Relaxation Training May Improve Control Of Systolic Hypertension
Adding the relaxation response, a stress-management approach, to other lifestyle interventions may significantly improve treatment of the type of hypertension most common in the elderly. Among participants in a study conducted at the Massachusetts General Hospital (MGH) Hypertension Program and the Benson-Henry Institute for Mind-Body Medicine at MGH, those who received relaxation response training in addition to advice on reducing lifestyle risk factors were more than twice as likely to successfully eliminate at least one blood pressure medication than were those receiving lifestyle counseling only.
"Nearly 80 million Americans are classified as having hypertension, and although we have many medications to lower blood pressure, only about a third of patients achieve adequate control of their pressures," says Randall Zusman, MD, co-senior author of the report who leads the Hypertension Program at the MGH Heart Center. "If a practice that takes only 15 to 20 minutes a day can help decrease patients' dependence on antihypertensive medications - reducing often-unpleasant side effects and the considerable costs of these drugs - we could not only improve their quality of life but lower direct and indirect health costs by billions of dollars."
Among the elderly patients in whom it is most common, isolated systolic hypertension - an increase in only the peak arterial pressure - is more closely correlated with adverse events like heart attack, stroke or renal failure than is elevated diastolic pressure. Treating systolic hypertension is particularly challenging since older patients who take many medications are at greater risk for drug interactions and may be more vulnerable to other side effects.
The relaxation response is a physiologic state of deep rest - involving both physical and emotional responses to stress - that can be elicited by practices such as meditation, deep breathing and prayer. Herbert Benson, MD, director emeritus of the Benson-Henry Institute and co-senior author of the current report, first described the relaxation response almost 35 years ago, and he and his colleagues have pioneered its use in mind/body medicine. While several studies have shown that the relaxation response can help alleviate hypertension involving elevated systolic and diastolic pressures, its usefulness in treating isolated systolic hypertension has not been investigated.
The present study enrolled more than 100 patients, aged 55 and older, whose systolic pressure remained elevated despite their taking two or more antihypertensive drugs. Participants were randomly assigned to two groups. The control group received weekly counseling sessions on cardiac risk factors, the impact of stress on hypertension, and recommendations on dietary and fitness goals. The treatment group attended sessions that also included instruction and practice eliciting the relaxation response. Both groups also received audiotapes to listen to daily - the control group with general lifestyle recommendations and the treatment group a guided relaxation response session.
Participants' blood pressure was checked after eight weeks, and those whose pressures had dropped into the normal range - less than 140 systolic and 90 diastolic - were eligible to start reducing the dose of one of their medications. If blood pressures remained normal during subsequent weeks, dosage could be further reduced or eliminated; but participants whose hypertension returned resumed their previous dosage level. The physician conducting weekly evaluations did not know to which group participants belonged, and participants were told only that the study was evaluating different "stress management" programs.

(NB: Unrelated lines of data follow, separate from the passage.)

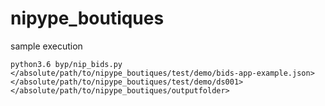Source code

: # nipype_boutiques

sample execution
```
python3.6 byp/nip_bids.py </absolute/path/to/nipype_boutiques/test/demo/bids-app-example.json> </absolute/path/to/nipype_boutiques/test/demo/ds001> </absolute/path/to/nipype_boutiques/outputfolder>
```

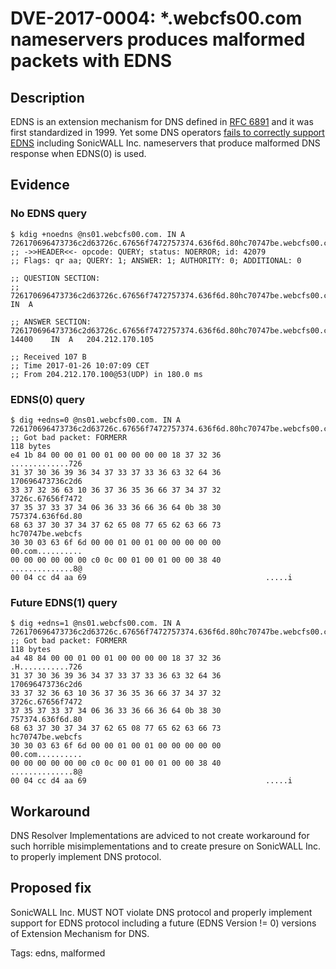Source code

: # DVE-2017-0004: *.webcfs00.com nameservers produces malformed packets with EDNS

## Description

EDNS is an extension mechanism for DNS defined in
[RFC 6891](https://tools.ietf.org/html/rfc6891) and it was first
standardized in 1999.  Yet some DNS operators
[fails to correctly support EDNS](https://ednscomp.isc.org/) including
SonicWALL Inc. nameservers that produce malformed DNS response when
EDNS(0) is used.

## Evidence

### No EDNS query

```
$ kdig +noedns @ns01.webcfs00.com. IN A 726170696473736c2d63726c.67656f7472757374.636f6d.80hc70747be.webcfs00.com.
;; ->>HEADER<<- opcode: QUERY; status: NOERROR; id: 42079
;; Flags: qr aa; QUERY: 1; ANSWER: 1; AUTHORITY: 0; ADDITIONAL: 0

;; QUESTION SECTION:
;; 726170696473736c2d63726c.67656f7472757374.636f6d.80hc70747be.webcfs00.com. 	IN	A

;; ANSWER SECTION:
726170696473736c2d63726c.67656f7472757374.636f6d.80hc70747be.webcfs00.com. 14400	IN	A	204.212.170.105

;; Received 107 B
;; Time 2017-01-26 10:07:09 CET
;; From 204.212.170.100@53(UDP) in 180.0 ms
```

### EDNS(0) query

```
$ dig +edns=0 @ns01.webcfs00.com. IN A 726170696473736c2d63726c.67656f7472757374.636f6d.80hc70747be.webcfs00.com.
;; Got bad packet: FORMERR
118 bytes
e4 1b 84 00 00 01 00 01 00 00 00 00 18 37 32 36          .............726
31 37 30 36 39 36 34 37 33 37 33 36 63 32 64 36          170696473736c2d6
33 37 32 36 63 10 36 37 36 35 36 66 37 34 37 32          3726c.67656f7472
37 35 37 33 37 34 06 36 33 36 66 36 64 0b 38 30          757374.636f6d.80
68 63 37 30 37 34 37 62 65 08 77 65 62 63 66 73          hc70747be.webcfs
30 30 03 63 6f 6d 00 00 01 00 01 00 00 00 00 00          00.com..........
00 00 00 00 00 00 c0 0c 00 01 00 01 00 00 38 40          ..............8@
00 04 cc d4 aa 69                                        .....i

```

### Future EDNS(1) query

```
$ dig +edns=1 @ns01.webcfs00.com. IN A 726170696473736c2d63726c.67656f7472757374.636f6d.80hc70747be.webcfs00.com.
;; Got bad packet: FORMERR
118 bytes
a4 48 84 00 00 01 00 01 00 00 00 00 18 37 32 36          .H...........726
31 37 30 36 39 36 34 37 33 37 33 36 63 32 64 36          170696473736c2d6
33 37 32 36 63 10 36 37 36 35 36 66 37 34 37 32          3726c.67656f7472
37 35 37 33 37 34 06 36 33 36 66 36 64 0b 38 30          757374.636f6d.80
68 63 37 30 37 34 37 62 65 08 77 65 62 63 66 73          hc70747be.webcfs
30 30 03 63 6f 6d 00 00 01 00 01 00 00 00 00 00          00.com..........
00 00 00 00 00 00 c0 0c 00 01 00 01 00 00 38 40          ..............8@
00 04 cc d4 aa 69                                        .....i

```

## Workaround

DNS Resolver Implementations are adviced to not create workaround for
such horrible misimplementations and to create presure on SonicWALL
Inc. to properly implement DNS protocol.

## Proposed fix

SonicWALL Inc. MUST NOT violate DNS protocol and properly implement
support for EDNS protocol including a future (EDNS Version != 0)
versions of Extension Mechanism for DNS.

Tags: edns, malformed
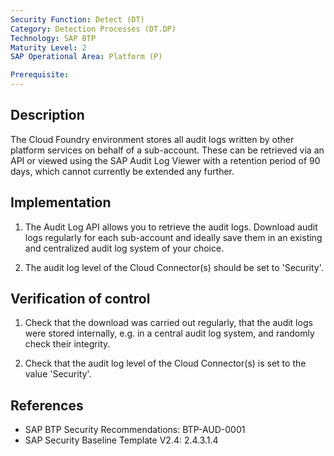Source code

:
 ```yaml
---
Security Function: Detect (DT)
Category: Detection Processes (DT.DP)
Technology: SAP BTP
Maturity Level: 2
SAP Operational Area: Platform (P)

Prerequisite: 
---
```


## Description

The Cloud Foundry environment stores all audit logs written by other platform services on behalf of a sub-account. These can be retrieved via an API or viewed using the SAP Audit Log Viewer with a retention period of 90 days, which cannot currently be extended any further.


## Implementation

1. The Audit Log API allows you to retrieve the audit logs. Download audit logs regularly for each sub-account and ideally save them in an existing and centralized audit log system of your choice.

2. The audit log level of the Cloud Connector(s) should be set to 'Security'.


## Verification of control

1. Check that the download was carried out regularly, that the audit logs were stored internally, e.g. in a central audit log system, and randomly check their integrity.

2. Check that the audit log level of the Cloud Connector(s) is set to the value 'Security'.


## References
* SAP BTP Security Recommendations: BTP-AUD-0001
* SAP Security Baseline Template V2.4: 2.4.3.1.4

By the end of the 20-week study period, participants in both groups had experienced a significant drop in systolic blood pressure, allowing two thirds of all participants to attempt medication reduction. Among relaxation response group participants, 32 percent maintained reduced systolic pressure after eliminating one or more medications, an accomplishment achieved by only 14 percent of those in the lifestyle-counseling group.
"The other nonpharmacological interventions that we know can reduce systolic blood pressure - reducing dietary sodium, weight loss, smoking cessation and increasing physical activity - can be very difficult for patients to achieve," says Jeffrey Dusek, PhD, the study's lead author. "Our control group received an intensive amount of good-health information and reported making fairly dramatic lifestyle changes, but only the relaxation response group was able to significantly reduce their use of antihypertensive medications." Formerly with the Benson-Henry Institute, Dusek is now with the Institute for Health and Healing at Abbott Northwestern Hospital in Minneapolis.
Zusman adds, "We are now going to look at the very large patient population currently termed pre-hypertensives - those whose blood pressure is elevated but does not yet meet the criteria for drug therapy. If we can train those patients to elicit the relaxation response, we may be able to delay or even avoid the onset of hypertension, improving their cardiovascular health, reducing dependence on medications and potentially reducing overall health care costs." Zusman is an associate professor of Medicine, and Benson is the Mind/Body Medical Institute Associate Professor of Medicine at Harvard Medical School.